The key to understanding the fearmongering game is this: the security industry cashes in no matter what happens – or does not happen. With the exception of media watchdog reports such as the one published by FAIR, few people in the national press call attention to how many times the boy cries “wolf!” Similarly, no one is held accountable for terrorist attacks which the industry fails to anticipate.

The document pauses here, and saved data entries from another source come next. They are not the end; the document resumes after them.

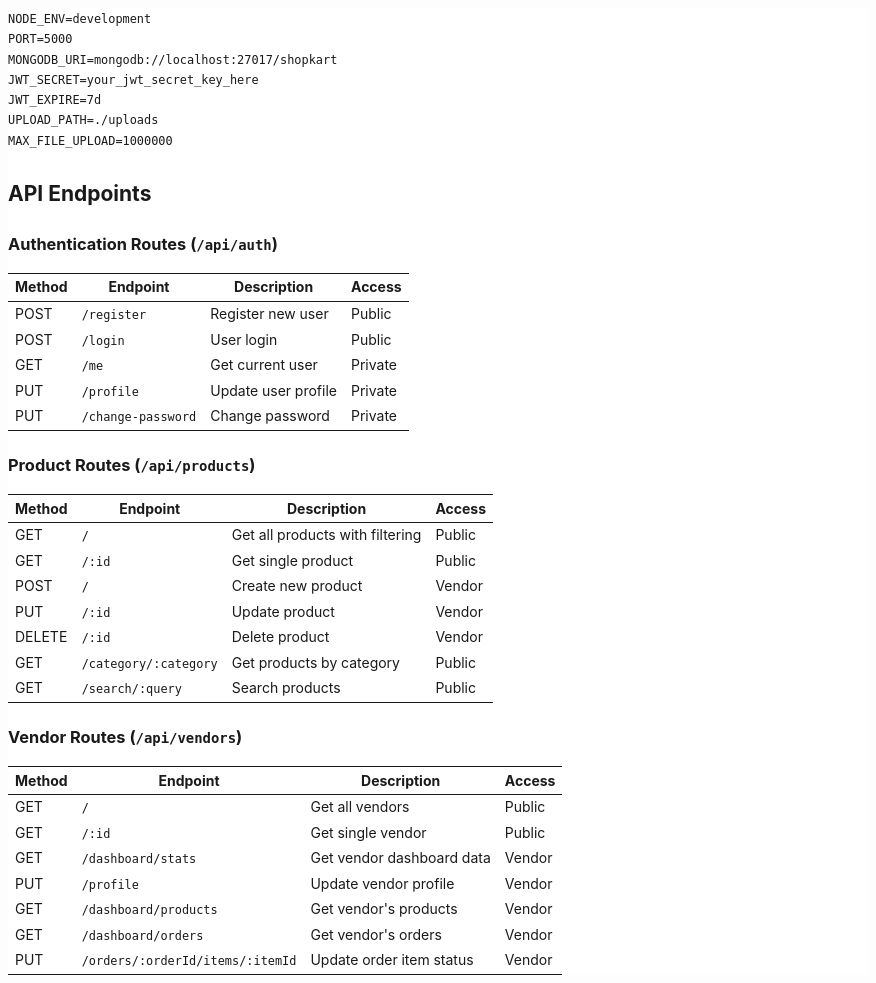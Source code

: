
 ```env
NODE_ENV=development
PORT=5000
MONGODB_URI=mongodb://localhost:27017/shopkart
JWT_SECRET=your_jwt_secret_key_here
JWT_EXPIRE=7d
UPLOAD_PATH=./uploads
MAX_FILE_UPLOAD=1000000
```

## API Endpoints

### Authentication Routes (`/api/auth`)

| Method | Endpoint | Description | Access |
|--------|----------|-------------|---------|
| POST | `/register` | Register new user | Public |
| POST | `/login` | User login | Public |
| GET | `/me` | Get current user | Private |
| PUT | `/profile` | Update user profile | Private |
| PUT | `/change-password` | Change password | Private |

### Product Routes (`/api/products`)

| Method | Endpoint | Description | Access |
|--------|----------|-------------|---------|
| GET | `/` | Get all products with filtering | Public |
| GET | `/:id` | Get single product | Public |
| POST | `/` | Create new product | Vendor |
| PUT | `/:id` | Update product | Vendor |
| DELETE | `/:id` | Delete product | Vendor |
| GET | `/category/:category` | Get products by category | Public |
| GET | `/search/:query` | Search products | Public |

### Vendor Routes (`/api/vendors`)

| Method | Endpoint | Description | Access |
|--------|----------|-------------|---------|
| GET | `/` | Get all vendors | Public |
| GET | `/:id` | Get single vendor | Public |
| GET | `/dashboard/stats` | Get vendor dashboard data | Vendor |
| PUT | `/profile` | Update vendor profile | Vendor |
| GET | `/dashboard/products` | Get vendor's products | Vendor |
| GET | `/dashboard/orders` | Get vendor's orders | Vendor |
| PUT | `/orders/:orderId/items/:itemId` | Update order item status | Vendor |
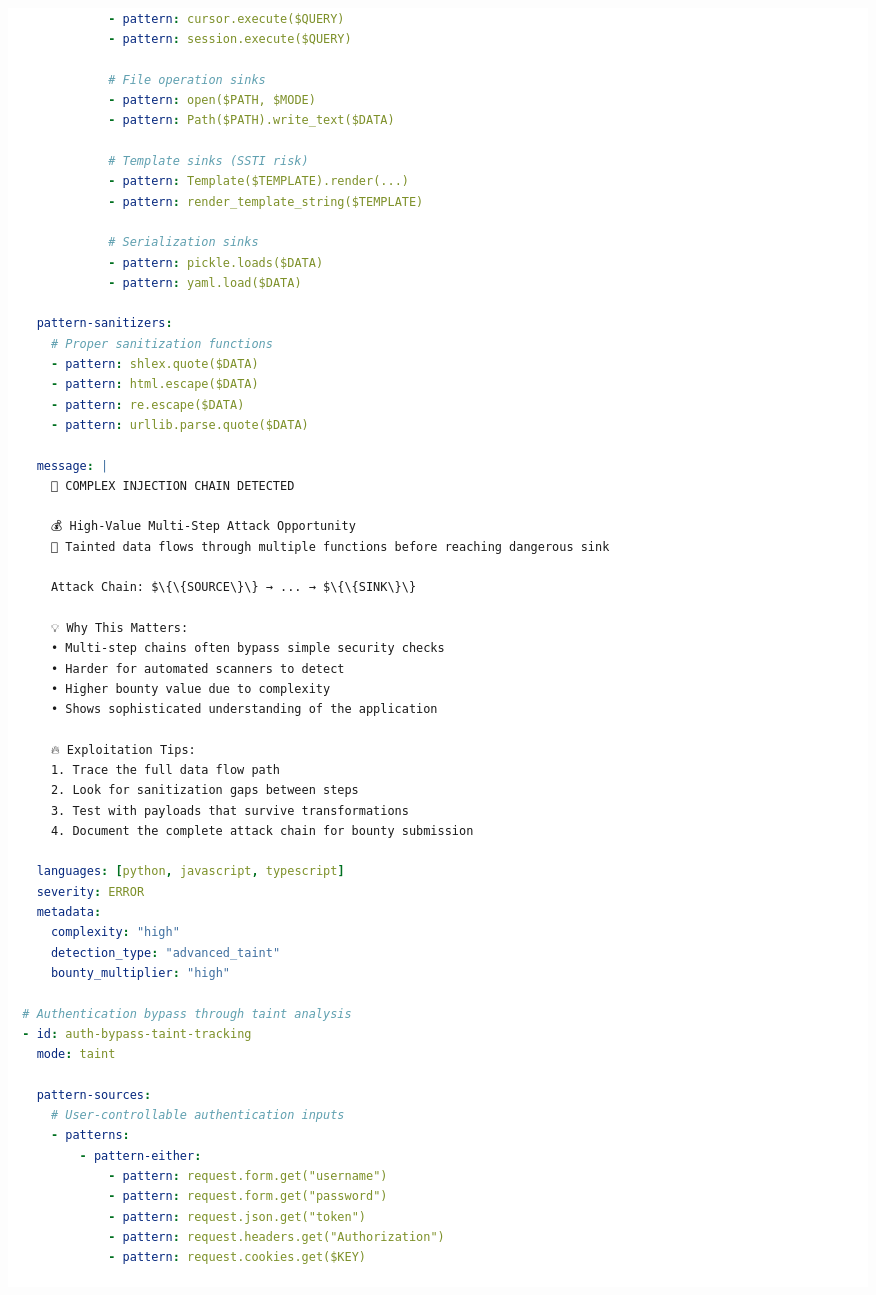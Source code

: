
 ```yaml
              - pattern: cursor.execute($QUERY)
              - pattern: session.execute($QUERY)
              
              # File operation sinks  
              - pattern: open($PATH, $MODE)
              - pattern: Path($PATH).write_text($DATA)
              
              # Template sinks (SSTI risk)
              - pattern: Template($TEMPLATE).render(...)
              - pattern: render_template_string($TEMPLATE)
              
              # Serialization sinks
              - pattern: pickle.loads($DATA)
              - pattern: yaml.load($DATA)
    
    pattern-sanitizers:
      # Proper sanitization functions
      - pattern: shlex.quote($DATA)
      - pattern: html.escape($DATA)
      - pattern: re.escape($DATA)
      - pattern: urllib.parse.quote($DATA)
    
    message: |
      🔗 COMPLEX INJECTION CHAIN DETECTED
      
      💰 High-Value Multi-Step Attack Opportunity
      🎯 Tainted data flows through multiple functions before reaching dangerous sink
      
      Attack Chain: $\{\{SOURCE\}\} → ... → $\{\{SINK\}\}
      
      💡 Why This Matters:
      • Multi-step chains often bypass simple security checks
      • Harder for automated scanners to detect
      • Higher bounty value due to complexity
      • Shows sophisticated understanding of the application
      
      🔥 Exploitation Tips:
      1. Trace the full data flow path
      2. Look for sanitization gaps between steps
      3. Test with payloads that survive transformations
      4. Document the complete attack chain for bounty submission
    
    languages: [python, javascript, typescript]
    severity: ERROR
    metadata:
      complexity: "high"
      detection_type: "advanced_taint"
      bounty_multiplier: "high"

  # Authentication bypass through taint analysis
  - id: auth-bypass-taint-tracking
    mode: taint
    
    pattern-sources:
      # User-controllable authentication inputs
      - patterns:
          - pattern-either:
              - pattern: request.form.get("username")
              - pattern: request.form.get("password") 
              - pattern: request.json.get("token")
              - pattern: request.headers.get("Authorization")
              - pattern: request.cookies.get($KEY)
    
```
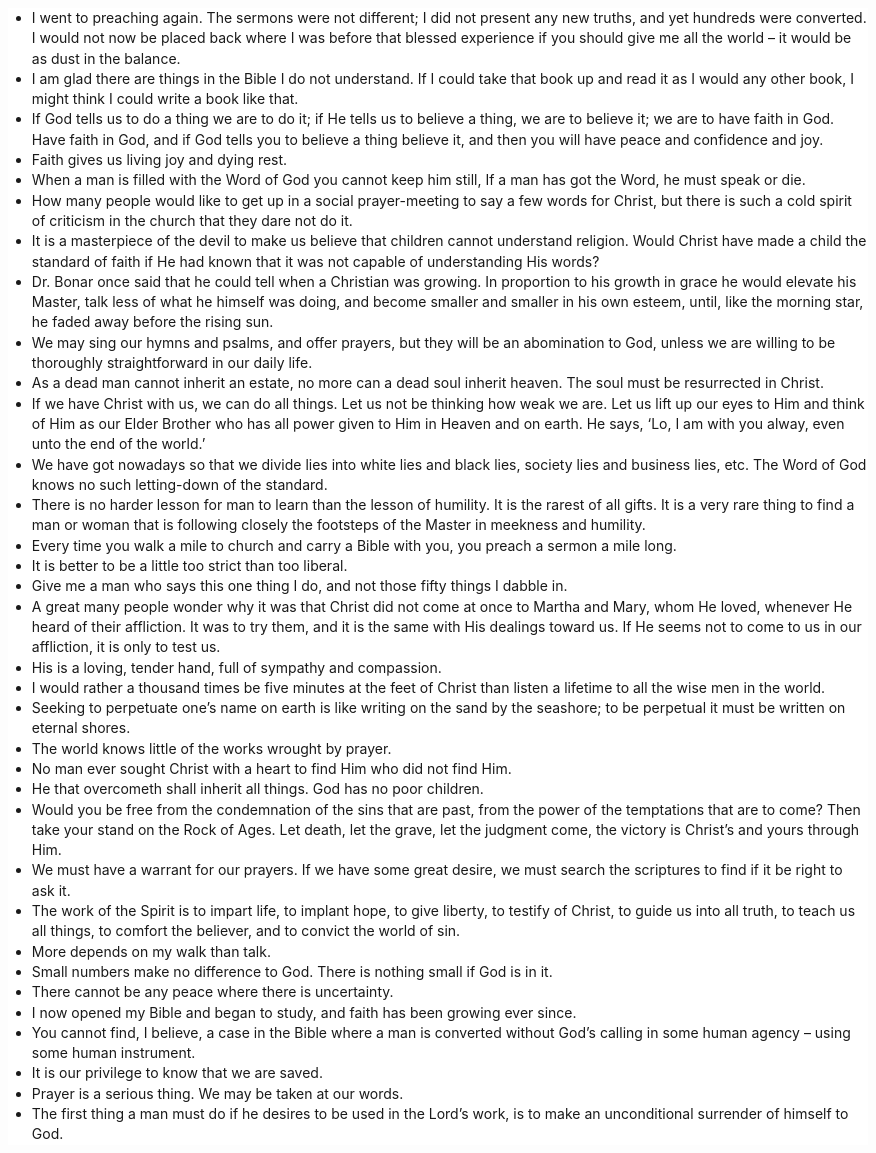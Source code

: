  - I went to preaching again. The sermons were not different; I did not present any new truths, and yet hundreds were converted. I would not now be placed back where I was before that blessed experience if you should give me all the world – it would be as dust in the balance.
 - I am glad there are things in the Bible I do not understand. If I could take that book up and read it as I would any other book, I might think I could write a book like that.
 - If God tells us to do a thing we are to do it; if He tells us to believe a thing, we are to believe it; we are to have faith in God. Have faith in God, and if God tells you to believe a thing believe it, and then you will have peace and confidence and joy.
 - Faith gives us living joy and dying rest.
 - When a man is filled with the Word of God you cannot keep him still, If a man has got the Word, he must speak or die.
 - How many people would like to get up in a social prayer-meeting to say a few words for Christ, but there is such a cold spirit of criticism in the church that they dare not do it.
 - It is a masterpiece of the devil to make us believe that children cannot understand religion. Would Christ have made a child the standard of faith if He had known that it was not capable of understanding His words?
 - Dr. Bonar once said that he could tell when a Christian was growing. In proportion to his growth in grace he would elevate his Master, talk less of what he himself was doing, and become smaller and smaller in his own esteem, until, like the morning star, he faded away before the rising sun.
 - We may sing our hymns and psalms, and offer prayers, but they will be an abomination to God, unless we are willing to be thoroughly straightforward in our daily life.
 - As a dead man cannot inherit an estate, no more can a dead soul inherit heaven. The soul must be resurrected in Christ.
 - If we have Christ with us, we can do all things. Let us not be thinking how weak we are. Let us lift up our eyes to Him and think of Him as our Elder Brother who has all power given to Him in Heaven and on earth. He says, ‘Lo, I am with you alway, even unto the end of the world.’
 - We have got nowadays so that we divide lies into white lies and black lies, society lies and business lies, etc. The Word of God knows no such letting-down of the standard.
 - There is no harder lesson for man to learn than the lesson of humility. It is the rarest of all gifts. It is a very rare thing to find a man or woman that is following closely the footsteps of the Master in meekness and humility.
 - Every time you walk a mile to church and carry a Bible with you, you preach a sermon a mile long.
 - It is better to be a little too strict than too liberal.
 - Give me a man who says this one thing I do, and not those fifty things I dabble in.
 - A great many people wonder why it was that Christ did not come at once to Martha and Mary, whom He loved, whenever He heard of their affliction. It was to try them, and it is the same with His dealings toward us. If He seems not to come to us in our affliction, it is only to test us.
 - His is a loving, tender hand, full of sympathy and compassion.
 - I would rather a thousand times be five minutes at the feet of Christ than listen a lifetime to all the wise men in the world.
 - Seeking to perpetuate one’s name on earth is like writing on the sand by the seashore; to be perpetual it must be written on eternal shores.
 - The world knows little of the works wrought by prayer.
 - No man ever sought Christ with a heart to find Him who did not find Him.
 - He that overcometh shall inherit all things. God has no poor children.
 - Would you be free from the condemnation of the sins that are past, from the power of the temptations that are to come? Then take your stand on the Rock of Ages. Let death, let the grave, let the judgment come, the victory is Christ’s and yours through Him.
 - We must have a warrant for our prayers. If we have some great desire, we must search the scriptures to find if it be right to ask it.
 - The work of the Spirit is to impart life, to implant hope, to give liberty, to testify of Christ, to guide us into all truth, to teach us all things, to comfort the believer, and to convict the world of sin.
 - More depends on my walk than talk.
 - Small numbers make no difference to God. There is nothing small if God is in it.
 - There cannot be any peace where there is uncertainty.
 - I now opened my Bible and began to study, and faith has been growing ever since.
 - You cannot find, I believe, a case in the Bible where a man is converted without God’s calling in some human agency – using some human instrument.
 - It is our privilege to know that we are saved.
 - Prayer is a serious thing. We may be taken at our words.
 - The first thing a man must do if he desires to be used in the Lord’s work, is to make an unconditional surrender of himself to God.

Adam Johnson took a close look at the pattern of warnings and his summary is revealing.
On Monday, several mainstream media outlets repeated the latest press release by the FBI that [the] country was under a new “heightened terror alert” from “ISIL-inspired attacks” “leading up to the July 4th weekend.” One of the more sensational outlets, CNN, led with the breathless warning on several of its cable programs, complete with a special report by The Lead’s Jim Sciutto in primetime:
The threat was given extra credence when former CIA director—and consultant at DC PR firm Beacon Global Strategies—Michael Morell went on CBS This Morning (6/29/15) and scared the ever-living bejesus out of everyone by saying he “wouldn’t be surprised if we were sitting [in the studio] next week discussing an attack on the US.” The first piece of evidence Morell used to justify his apocalyptic posture, the “50 ISIS arrests,” was accompanied by a scary map on the CBS jumbotron showing “ISIS arrests” all throughout the US:
But one key detail is missing from this graphic: None of these “ISIS arrests” involved any actual members of ISIS, only members of the FBI—and their network of informants—posing as such.
Adam Johnson raised his objections, via Twitter, to the CNN reporter, Jim Sciutto:
Johnson: What news value does this have aside from propaganda? what is the average person supposed to do with this information exactly?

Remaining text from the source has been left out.